Redis Sentinel beta released

Uchikoma · on July 23, 2012

Redis has been working here on a high traffic site without any trouble for more than a year. Excellent software. The only software I might think that's bug free, due to the attitude of @antirez.

xal · on July 23, 2012

This thread will likely get a million "us too" style posts but Redis is core infrastructure at Shopify. It's been so solid that we recently waived our defensive requirements that the app remains working if Redis goes down. This allowed us to port our inventory reservation system (a huge point of potential lock contention) completely to the new server sided LUA scripts. We have seen a full order of magnitude speed increase from this. A reservation for a complicated order is now measured in µs instead of ms.

thezilch · on July 23, 2012

I'll put "us too" here, as we too now assume Redis to be up like our relational store(s) -- Percona MySQL. ~16GB at ~500 ops/s averaged over the last 3 months. We've been running Redis for core features for more than 21 months, and as a store, it has been the most stable and easiest to reason with for what performance we can expect and actually receive. Compared with "non-SQL" setups we deploy, if we were to start from scratch, we'd look to replace ActiveMQ, Solr, and a number of our jobs that we jam through MySQL.

Bravo to antirez and the Redis team.

primitur · on July 23, 2012

I love it that you're doing it in Lua. Can you tell us more about it?

wahnfrieden · on July 23, 2012

Redis now lets you write extensions in Lua so it's not unusual. It would be interesting to hear more about though.

seunosewa · on July 23, 2012

Which site is that?

Uchikoma · on July 24, 2012

brands4friends, No 1 Shopping Club in Germany, >4M members.

spenrose · on July 23, 2012

Hey Antirez, the link to hires in the announcement is broken. Replace "anirez" with "antirez".

antirez · on July 23, 2012

thanks, fixed now.

_urga · on July 23, 2012

Thanks Antirez, could you share more insight on TILT mode? Any other alternative approaches you considered? Why use a value of 30 seconds to leave TILT mode? If the time has shifted is it likely ever to be correct thereafter?
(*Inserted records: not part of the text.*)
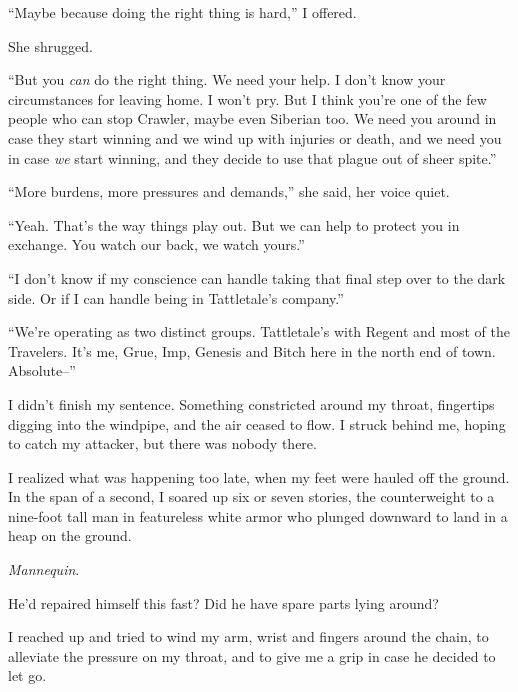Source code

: ``Maybe because doing the right thing is hard,'' I offered.



She shrugged.



``But you \emph{can} do the right thing.  We need your help.  I don't know your circumstances for leaving home.  I won't pry.  But I think you're one of the few people who can stop Crawler, maybe even Siberian too.  We need you around in case they start winning and we wind up with injuries or death, and we need you in case \emph{we} start winning, and they decide to use that plague out of sheer spite.''



``More burdens, more pressures and demands,'' she said, her voice quiet.



``Yeah.  That's the way things play out.  But we can help to protect you in exchange.  You watch our back, we watch yours.''



``I don't know if my conscience can handle taking that final step over to the dark side.  Or if I can handle being in Tattletale's company.''



``We're operating as two distinct groups.  Tattletale's with Regent and most of the Travelers.  It's me, Grue, Imp, Genesis and Bitch here in the north end of town.  Absolute--''



I didn't finish my sentence.  Something constricted around my throat, fingertips digging into the windpipe, and the air ceased to flow.  I struck behind me, hoping to catch my attacker, but there was nobody there.



I realized what was happening too late, when my feet were hauled off the ground.  In the span of a second, I soared up six or seven stories, the counterweight to a nine-foot tall man in featureless white armor who plunged downward to land in a heap on the ground.



\emph{Mannequin}.



He'd repaired himself this fast?  Did he have spare parts lying around?



I reached up and tried to wind my arm, wrist and fingers around the chain, to alleviate the pressure on my throat, and to give me a grip in case he decided to let go.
antirez · on July 23, 2012

Hello, basically 30 seconds is exit time only if no other time shifts are detected, otherwise we set again the exit to now+30sec, and so forth.

30 seconds is set as 3 times the biggest period we have in info collection (INFO itself is sampled every 10 seconds, while PING is every 1 second), so that if there was a problem with the timer, in 30 seconds we are sure the new state will get new readings for every kind of request and information we collect, so when the TILT mode is exited, and the function to evaluate the state is called again, it should see clean values.

Note that from the point of view of Sentinel it is ok that the new time is wrong compared to what the real time is, we never use the absolute time. All we need is that we have a computer clock that more or less advances regularly.

zerop · on July 23, 2012

I think this can also be used as monitoring & notification for other services as well in cluster & not just Redis instances !!

mryan · on July 23, 2012

I imagine there is some overlap in parts of the logic for Sentinel and repmgr (a similar tool for PostgreSQL). For example, checking to see if members of the cluster are in-service, and choosing a new master in the event of a failover.

I would love to see a generic tool for handing the clustering/failover problem.

antirez · on July 23, 2012

It's true there is some overlap, but also Sentinel uses things that are specific of Redis. For instance for us two things are crucial:

1) The ability to use the master as a message bus to auto-discover things. This is possible because every Redis instance is also a Pub/Sub server.

2) The idea that after every restart of every Redis instance we have a "runid" that changes.

And in general the logic of the failover itself, the fact that the failure detection is precise (some specific reply codes are considered in a way, some others in another way), makes a non specific solution much harder to implement with the "methods" to perform the service-specific tasks that may end to be complex, or sometimes forces to completely change the logic of the system (lack of Pub/Sub).

aphyr · on July 24, 2012

http://zookeeper.apache.org/doc/trunk/recipes.html#sc_leader...

swah · on July 24, 2012

Can anyone comment if this criticism is valid?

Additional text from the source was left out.